Only a number is expected: how many lines in the data below contain the word "Numpad".

[Stored data entries]
_ _ _ _ _
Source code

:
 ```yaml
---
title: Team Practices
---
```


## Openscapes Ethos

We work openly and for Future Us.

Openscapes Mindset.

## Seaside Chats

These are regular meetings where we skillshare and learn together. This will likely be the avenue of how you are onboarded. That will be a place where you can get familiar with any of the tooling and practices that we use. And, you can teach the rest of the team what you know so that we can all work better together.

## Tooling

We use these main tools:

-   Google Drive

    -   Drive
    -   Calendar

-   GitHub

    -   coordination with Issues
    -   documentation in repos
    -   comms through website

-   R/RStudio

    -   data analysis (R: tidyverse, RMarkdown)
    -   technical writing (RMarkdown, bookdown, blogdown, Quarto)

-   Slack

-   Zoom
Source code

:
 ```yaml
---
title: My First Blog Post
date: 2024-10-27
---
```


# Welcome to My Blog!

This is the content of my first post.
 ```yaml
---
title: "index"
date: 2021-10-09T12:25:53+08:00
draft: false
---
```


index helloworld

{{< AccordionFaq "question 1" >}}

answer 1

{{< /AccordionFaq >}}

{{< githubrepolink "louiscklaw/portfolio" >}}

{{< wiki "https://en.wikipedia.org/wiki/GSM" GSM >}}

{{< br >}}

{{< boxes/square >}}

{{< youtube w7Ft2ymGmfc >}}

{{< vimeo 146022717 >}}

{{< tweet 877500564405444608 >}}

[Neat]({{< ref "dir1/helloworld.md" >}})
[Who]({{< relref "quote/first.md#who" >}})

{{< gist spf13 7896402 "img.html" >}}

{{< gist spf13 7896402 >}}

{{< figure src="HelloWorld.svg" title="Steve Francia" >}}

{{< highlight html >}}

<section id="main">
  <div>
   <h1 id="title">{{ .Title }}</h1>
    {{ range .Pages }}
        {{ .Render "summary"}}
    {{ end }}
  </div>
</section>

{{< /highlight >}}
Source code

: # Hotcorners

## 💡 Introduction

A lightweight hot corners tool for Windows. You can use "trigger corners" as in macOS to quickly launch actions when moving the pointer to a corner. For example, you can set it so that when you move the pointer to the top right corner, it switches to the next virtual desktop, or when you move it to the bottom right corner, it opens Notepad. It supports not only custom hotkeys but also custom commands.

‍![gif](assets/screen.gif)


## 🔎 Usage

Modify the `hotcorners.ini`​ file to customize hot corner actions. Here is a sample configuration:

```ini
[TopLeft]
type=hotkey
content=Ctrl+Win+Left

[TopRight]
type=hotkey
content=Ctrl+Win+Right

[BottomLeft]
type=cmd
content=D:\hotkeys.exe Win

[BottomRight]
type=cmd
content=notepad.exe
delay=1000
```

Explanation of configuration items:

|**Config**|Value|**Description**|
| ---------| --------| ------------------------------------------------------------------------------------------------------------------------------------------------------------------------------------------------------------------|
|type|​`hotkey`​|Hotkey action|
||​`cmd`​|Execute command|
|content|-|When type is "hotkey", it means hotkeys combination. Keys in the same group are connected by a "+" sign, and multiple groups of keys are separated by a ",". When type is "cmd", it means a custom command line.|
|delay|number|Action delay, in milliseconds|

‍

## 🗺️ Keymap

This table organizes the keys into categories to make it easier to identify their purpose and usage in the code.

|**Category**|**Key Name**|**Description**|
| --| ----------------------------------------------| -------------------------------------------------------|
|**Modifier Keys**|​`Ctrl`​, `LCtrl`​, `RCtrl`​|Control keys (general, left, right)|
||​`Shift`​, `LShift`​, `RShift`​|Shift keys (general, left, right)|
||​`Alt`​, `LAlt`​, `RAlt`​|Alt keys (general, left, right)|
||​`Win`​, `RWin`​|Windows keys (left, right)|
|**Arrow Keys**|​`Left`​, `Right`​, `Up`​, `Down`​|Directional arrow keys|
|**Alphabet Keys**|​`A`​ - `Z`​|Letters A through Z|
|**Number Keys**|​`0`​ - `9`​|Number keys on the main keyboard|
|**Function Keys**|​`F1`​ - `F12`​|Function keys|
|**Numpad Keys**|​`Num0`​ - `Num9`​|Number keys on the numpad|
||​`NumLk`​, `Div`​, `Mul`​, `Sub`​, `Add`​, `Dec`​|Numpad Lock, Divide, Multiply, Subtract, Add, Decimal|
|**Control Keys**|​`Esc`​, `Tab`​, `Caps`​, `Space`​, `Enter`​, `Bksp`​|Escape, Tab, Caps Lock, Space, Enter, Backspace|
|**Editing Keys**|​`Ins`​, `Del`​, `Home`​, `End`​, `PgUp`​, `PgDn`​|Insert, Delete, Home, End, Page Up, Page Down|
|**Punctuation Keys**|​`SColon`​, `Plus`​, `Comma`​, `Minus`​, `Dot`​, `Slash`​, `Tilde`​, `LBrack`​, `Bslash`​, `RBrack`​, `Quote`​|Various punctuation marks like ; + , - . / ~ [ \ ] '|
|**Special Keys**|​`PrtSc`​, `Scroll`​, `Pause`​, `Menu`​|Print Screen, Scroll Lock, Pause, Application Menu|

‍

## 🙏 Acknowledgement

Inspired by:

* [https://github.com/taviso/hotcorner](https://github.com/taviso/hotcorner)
_ _ _ _ _
◆ Solution to the exercise: 2